_WORK TO BE COMPLETED_. Could you return all of the records exactly, minus their images?

_SOURCE MATERIAL_.
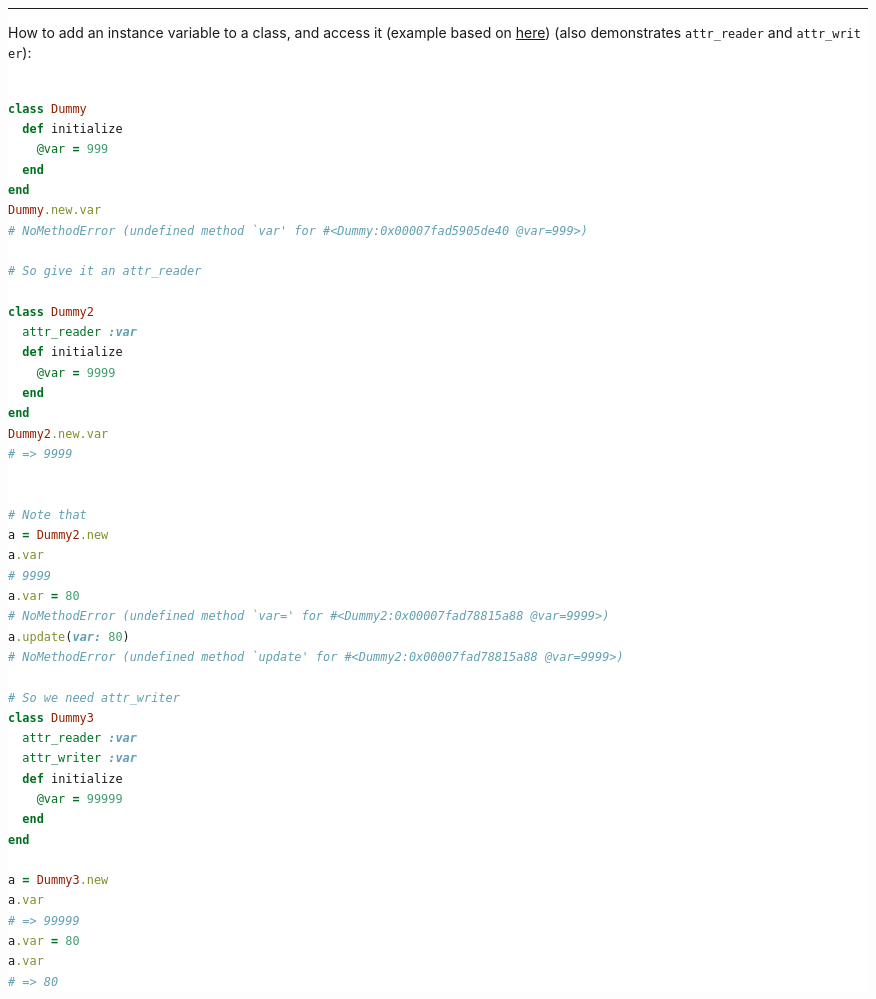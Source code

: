


<hr>

How to add an instance variable to a class, and access it (example based on [here](https://ruby-doc.org/core-3.1.0/Object.html#method-i-remove_instance_variable)) (also demonstrates `attr_reader` and `attr_writer`):

```ruby

class Dummy
  def initialize
    @var = 999
  end
end
Dummy.new.var
# NoMethodError (undefined method `var' for #<Dummy:0x00007fad5905de40 @var=999>)

# So give it an attr_reader

class Dummy2
  attr_reader :var
  def initialize
    @var = 9999
  end
end
Dummy2.new.var
# => 9999


# Note that
a = Dummy2.new
a.var 
# 9999
a.var = 80
# NoMethodError (undefined method `var=' for #<Dummy2:0x00007fad78815a88 @var=9999>)
a.update(var: 80)
# NoMethodError (undefined method `update' for #<Dummy2:0x00007fad78815a88 @var=9999>)

# So we need attr_writer
class Dummy3
  attr_reader :var
  attr_writer :var
  def initialize 
    @var = 99999
  end
end

a = Dummy3.new
a.var
# => 99999
a.var = 80
a.var
# => 80

```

_EXPECTED ANSWER_.
Source code

:


<hr>

How to add an instance variable to a class, and access it (example based on [here](https://ruby-doc.org/core-3.1.0/Object.html#method-i-remove_instance_variable)) (also demonstrates `attr_reader` and `attr_writer`):

```ruby

class Dummy
  def initialize
    @var = 999
  end
end
Dummy.new.var
# NoMethodError (undefined method `var' for #<Dummy:0x00007fad5905de40 @var=999>)

# So give it an attr_reader

class Dummy2
  attr_reader :var
  def initialize
    @var = 9999
  end
end
Dummy2.new.var
# => 9999


# Note that
a = Dummy2.new
a.var 
# 9999
a.var = 80
# NoMethodError (undefined method `var=' for #<Dummy2:0x00007fad78815a88 @var=9999>)
a.update(var: 80)
# NoMethodError (undefined method `update' for #<Dummy2:0x00007fad78815a88 @var=9999>)

# So we need attr_writer
class Dummy3
  attr_reader :var
  attr_writer :var
  def initialize 
    @var = 99999
  end
end

a = Dummy3.new
a.var
# => 99999
a.var = 80
a.var
# => 80

```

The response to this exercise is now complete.